The master pitching plan, at least on the development side, appears to be taking shape for the Rangers. Three pitchers selected out of high school in the 2018 draft–Cole Winn, Owen White, and Mason Englert–have put themselves in the nearly immediate picture. Had they gone to TCU, South Carolina, and Texas A&M, which were their intended college destinations, respectively, they would have been back in the draft in 2021, when the Rangers had the second overall pick and nabbed Vanderbilt’s Jack Leiter.
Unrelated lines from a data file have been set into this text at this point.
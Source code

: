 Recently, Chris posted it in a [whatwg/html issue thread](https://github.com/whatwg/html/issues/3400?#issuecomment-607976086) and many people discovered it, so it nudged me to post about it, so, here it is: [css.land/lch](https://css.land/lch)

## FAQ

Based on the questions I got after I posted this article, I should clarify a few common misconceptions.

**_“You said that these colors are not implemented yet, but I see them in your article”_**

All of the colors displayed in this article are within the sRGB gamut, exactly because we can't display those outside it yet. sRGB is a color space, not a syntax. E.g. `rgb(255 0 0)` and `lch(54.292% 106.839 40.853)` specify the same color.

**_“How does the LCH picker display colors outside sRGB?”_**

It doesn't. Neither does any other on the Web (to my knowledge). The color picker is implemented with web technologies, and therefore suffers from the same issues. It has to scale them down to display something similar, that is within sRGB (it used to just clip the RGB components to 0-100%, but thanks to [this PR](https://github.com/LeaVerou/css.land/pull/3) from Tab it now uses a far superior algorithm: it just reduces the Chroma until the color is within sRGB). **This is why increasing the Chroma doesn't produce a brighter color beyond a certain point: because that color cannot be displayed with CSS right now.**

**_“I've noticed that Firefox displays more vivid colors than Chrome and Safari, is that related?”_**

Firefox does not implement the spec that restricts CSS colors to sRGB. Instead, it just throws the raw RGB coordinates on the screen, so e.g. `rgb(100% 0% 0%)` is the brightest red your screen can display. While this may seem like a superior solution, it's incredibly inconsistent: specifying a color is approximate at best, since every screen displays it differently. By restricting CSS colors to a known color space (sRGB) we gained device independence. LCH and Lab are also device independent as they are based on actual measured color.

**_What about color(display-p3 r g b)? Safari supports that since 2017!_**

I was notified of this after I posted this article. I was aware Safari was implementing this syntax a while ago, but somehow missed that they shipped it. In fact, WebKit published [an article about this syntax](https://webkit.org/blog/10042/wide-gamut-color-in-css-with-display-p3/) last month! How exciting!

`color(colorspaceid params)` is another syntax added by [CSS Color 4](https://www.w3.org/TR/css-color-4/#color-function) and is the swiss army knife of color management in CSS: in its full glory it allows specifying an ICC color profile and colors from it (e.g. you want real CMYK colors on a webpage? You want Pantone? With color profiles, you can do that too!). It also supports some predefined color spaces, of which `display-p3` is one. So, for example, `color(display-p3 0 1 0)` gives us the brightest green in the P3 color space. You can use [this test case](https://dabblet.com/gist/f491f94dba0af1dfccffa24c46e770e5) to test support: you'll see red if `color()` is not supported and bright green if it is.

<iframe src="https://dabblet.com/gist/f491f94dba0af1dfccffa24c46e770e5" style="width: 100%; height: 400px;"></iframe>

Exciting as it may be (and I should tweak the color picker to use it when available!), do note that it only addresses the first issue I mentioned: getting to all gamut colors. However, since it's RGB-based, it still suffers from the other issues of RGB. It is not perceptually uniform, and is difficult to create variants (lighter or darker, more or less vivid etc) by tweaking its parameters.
All four were born within eight months of each other.

A year after picking Leiter, Texas not only landed the first pitcher in the draft, his college teammate Kumar Rocker (born the same month as Winn and Englert), but also the high school pitcher many considered the best prep arm in the draft, Brock Porter. 

Mix in Cody Bradford and Zak Kent (2019), Tekoah Roby (2020), and Mitch Bratt and Larson Kindreich (2021), not to mention trade pickups such as Dane Dunning, Glenn Otto, and Dane Acker. Don’t forget about 2016 first-rounder Cole Ragans, who made a phoenix-like emergence from baseball’s ashes, either. Add them all up, and it would pass muster to suggest the Rangers have cobbled together a stable of pitchers who could ultimately outperform the DVD trio (John Danks-Edinson Volquez-Thomas Diamond) from nearly 20 years ago and the Bobby Witt-Jose Guzman-Edwin Correa threesome from 20 years before that.

It would certainly be a positive for the club’s young arms to establish themselves here instead of somewhere else and avoid joining the likes of Danks, Kyle Hendricks, and Jeffrey Springs, not to mention general manager and former Rangers rookie Chris Young, who recorded 64 of his 79 major league wins after Texas traded him.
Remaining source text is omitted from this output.